I work in accounting, so we are still super busy with personal taxes (Canada). Yesterday, in our staff meeting, our boss said payday wouldn't be until mid-May because he just didn't have time to do it. He was just joking, but one of the junior CA's started freaking out. What about my mortgage payment? Car payment? etc. I was just meh. Whatever.

If my employer can't pay me once (and I consider paying late not paying me) for any reason then that gives me serious concerns about the whole organization and I would immediately begin job hunting. Sure I can make my mortgage payment now but what about six months from now?

Not quite the same, but a previous employer announced in a company meeting that as a cash-conservation measure until the next round of funding showed up, they were going to stop paying withholding tax. The alarms going off in my head drowned out pretty much everything else they said, but I looked around the room and nobody else seemed even the least bit fazed by it. As far as I know they all went down with the ship.

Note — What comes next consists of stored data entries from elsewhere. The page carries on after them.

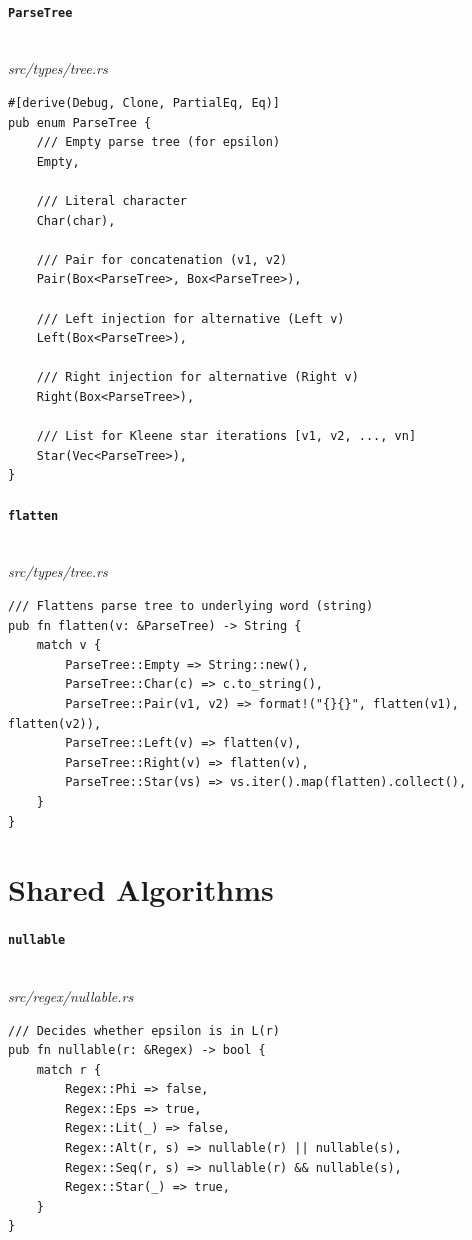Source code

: \paragraph{\texttt{ParseTree}}\ \\[-0.4em]
\textit{\small src/types/tree.rs}
{\scriptsize\begin{verbatim}
#[derive(Debug, Clone, PartialEq, Eq)]
pub enum ParseTree {
    /// Empty parse tree (for epsilon)
    Empty,

    /// Literal character
    Char(char),

    /// Pair for concatenation (v1, v2)
    Pair(Box<ParseTree>, Box<ParseTree>),

    /// Left injection for alternative (Left v)
    Left(Box<ParseTree>),

    /// Right injection for alternative (Right v)
    Right(Box<ParseTree>),

    /// List for Kleene star iterations [v1, v2, ..., vn]
    Star(Vec<ParseTree>),
}
\end{verbatim}}

\paragraph{\texttt{flatten}}\ \\[-0.4em]
\textit{\small src/types/tree.rs}
{\scriptsize\begin{verbatim}
/// Flattens parse tree to underlying word (string)
pub fn flatten(v: &ParseTree) -> String {
    match v {
        ParseTree::Empty => String::new(),
        ParseTree::Char(c) => c.to_string(),
        ParseTree::Pair(v1, v2) => format!("{}{}", flatten(v1), flatten(v2)),
        ParseTree::Left(v) => flatten(v),
        ParseTree::Right(v) => flatten(v),
        ParseTree::Star(vs) => vs.iter().map(flatten).collect(),
    }
}
\end{verbatim}}

\section{Shared Algorithms}
\label{app:code-shared}

\paragraph{\texttt{nullable}}\ \\[-0.4em]
\textit{\small src/regex/nullable.rs}
{\scriptsize\begin{verbatim}
/// Decides whether epsilon is in L(r)
pub fn nullable(r: &Regex) -> bool {
    match r {
        Regex::Phi => false,
        Regex::Eps => true,
        Regex::Lit(_) => false,
        Regex::Alt(r, s) => nullable(r) || nullable(s),
        Regex::Seq(r, s) => nullable(r) && nullable(s),
        Regex::Star(_) => true,
    }
}
\end{verbatim}}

The next April, I got a call from their HR person (the owner's wife) who said they weren't even going to issue W-2's. I'm guessing that they played even more sketchy tricks with the payroll and didn't want to document it.

I knew someone who was a partner in a business that decided to do that. It was in addition to a bunch of other asinine get-money-quickly ideas to bail out a business that had been managed into the ground due in part to his own bad decision making. He never could understand why I didn't want to come work for him. (He was a really smart dude, but stupid at the same time.)

However, if these guys burn you and you report them to the IRS for failure to pay withholding tax, you may be able to get a cut of it if you blow the whistle on them.

Yeah when I was working as an accountant one of our clients refused to pay sales tax. He was happy to collect it and couldn't get himself to listen to us when we said that we would be unwilling to sign off on his taxes. He went to a competitor of ours and was told the same thing. His restaurant didn't last very long anyways.

I worked in an accounting office many years ago. We had a client whose husband had died maybe seven years prior. She ran a veterinary hospital as sole proprietor. She had not been paying income tax, payroll taxes, sales taxes--nuthin' since he had died. She owed hundreds of thousands. Naturally, she wasn't at all concerned. It was her daughter that made her call us, being alarmed by all the threatening IRS notices.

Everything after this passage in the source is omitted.